According to the Device Manager, the keyboard uses the drivers kbdclass.sys and kbdhid.sys, and the mouse uses mouclass.sys and mouhid.sys, all apparently provided by Microsoft. I just tried it on my Vista machine, which has never seen this setup, and it worked fine there, even before it finished its little "installing device drivers" routine. So I guess its standard stuff.
It's the resources tab I would have been interested in. Sounds like you have vista. How sad a version of windows that is. I have it myself.
I've noticed the same problems as the op, but I'm running -current64 on a (fairly new Toshiba) laptop.

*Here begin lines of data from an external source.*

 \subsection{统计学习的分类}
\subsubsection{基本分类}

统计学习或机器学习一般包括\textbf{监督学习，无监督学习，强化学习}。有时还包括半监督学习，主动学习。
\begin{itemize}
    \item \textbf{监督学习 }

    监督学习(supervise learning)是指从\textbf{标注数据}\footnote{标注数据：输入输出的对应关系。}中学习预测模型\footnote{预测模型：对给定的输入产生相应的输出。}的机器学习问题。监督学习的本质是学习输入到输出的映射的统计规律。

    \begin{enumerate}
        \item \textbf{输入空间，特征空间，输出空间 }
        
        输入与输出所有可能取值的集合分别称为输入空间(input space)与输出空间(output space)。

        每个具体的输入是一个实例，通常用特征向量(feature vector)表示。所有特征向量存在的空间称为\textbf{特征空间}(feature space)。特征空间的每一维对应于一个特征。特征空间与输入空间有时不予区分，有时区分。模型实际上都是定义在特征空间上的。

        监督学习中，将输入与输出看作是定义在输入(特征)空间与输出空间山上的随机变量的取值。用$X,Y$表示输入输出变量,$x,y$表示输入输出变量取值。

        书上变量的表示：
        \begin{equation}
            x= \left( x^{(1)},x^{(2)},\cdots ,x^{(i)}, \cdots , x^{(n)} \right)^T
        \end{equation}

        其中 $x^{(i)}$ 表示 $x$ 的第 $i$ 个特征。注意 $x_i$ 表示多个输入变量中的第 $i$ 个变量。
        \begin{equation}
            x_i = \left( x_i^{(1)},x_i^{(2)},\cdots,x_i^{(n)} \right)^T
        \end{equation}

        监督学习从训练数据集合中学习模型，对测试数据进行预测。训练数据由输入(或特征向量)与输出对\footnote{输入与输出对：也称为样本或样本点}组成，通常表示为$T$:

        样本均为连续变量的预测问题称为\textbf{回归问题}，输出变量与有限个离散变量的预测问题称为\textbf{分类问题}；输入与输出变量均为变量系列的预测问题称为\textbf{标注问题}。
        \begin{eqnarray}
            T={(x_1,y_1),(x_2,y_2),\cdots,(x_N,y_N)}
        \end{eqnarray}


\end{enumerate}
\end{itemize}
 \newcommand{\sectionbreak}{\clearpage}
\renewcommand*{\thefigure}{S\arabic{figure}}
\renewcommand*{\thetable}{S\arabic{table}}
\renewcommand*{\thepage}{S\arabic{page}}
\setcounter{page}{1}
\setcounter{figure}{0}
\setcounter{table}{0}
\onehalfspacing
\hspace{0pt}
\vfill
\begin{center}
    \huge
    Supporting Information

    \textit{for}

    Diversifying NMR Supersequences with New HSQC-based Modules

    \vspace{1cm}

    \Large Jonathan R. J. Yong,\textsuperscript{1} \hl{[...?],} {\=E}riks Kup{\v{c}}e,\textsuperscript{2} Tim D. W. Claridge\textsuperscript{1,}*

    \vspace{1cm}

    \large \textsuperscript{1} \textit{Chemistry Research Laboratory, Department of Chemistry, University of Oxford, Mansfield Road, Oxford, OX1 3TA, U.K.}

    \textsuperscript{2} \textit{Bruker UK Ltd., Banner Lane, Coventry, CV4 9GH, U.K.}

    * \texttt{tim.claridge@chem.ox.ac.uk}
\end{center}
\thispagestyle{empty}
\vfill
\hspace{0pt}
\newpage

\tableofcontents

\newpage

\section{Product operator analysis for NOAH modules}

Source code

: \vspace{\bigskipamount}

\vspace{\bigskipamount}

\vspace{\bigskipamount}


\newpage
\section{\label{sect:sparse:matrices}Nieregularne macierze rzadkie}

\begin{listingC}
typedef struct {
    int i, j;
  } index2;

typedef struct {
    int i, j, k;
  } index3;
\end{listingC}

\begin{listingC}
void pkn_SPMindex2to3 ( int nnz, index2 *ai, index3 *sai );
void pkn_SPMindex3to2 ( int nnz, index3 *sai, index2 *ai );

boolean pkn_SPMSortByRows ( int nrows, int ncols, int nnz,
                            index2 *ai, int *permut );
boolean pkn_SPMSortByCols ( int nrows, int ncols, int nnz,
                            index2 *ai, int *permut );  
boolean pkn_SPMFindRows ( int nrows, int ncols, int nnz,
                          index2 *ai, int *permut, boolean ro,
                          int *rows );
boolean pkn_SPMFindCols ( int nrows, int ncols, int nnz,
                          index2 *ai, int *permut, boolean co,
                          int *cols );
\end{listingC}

Every once in a while, the keyboard just does not work but it does in LiLO. Will be following this thread.
@business_kid: I have XP on the computer in question. I've just done most of my posting from Vista, on the other side of the desk. I don't seem to have a resources tab in XP, either, at least not in the driver properties dialog.
@vdemuth: I tried that and had several problem-free boots, but then the boot crashed with a kernel panic error, roughly:
Keyboard and mouse did nothing, nor did the power button. I had to pull the plug. It booted okay after that (disk check went fine), but I took those options out of lilo.conf (put there for convenience while I repeatedly restarted). I guess it was worth a shot.
@manwichmakesameal: I knew there had to be others!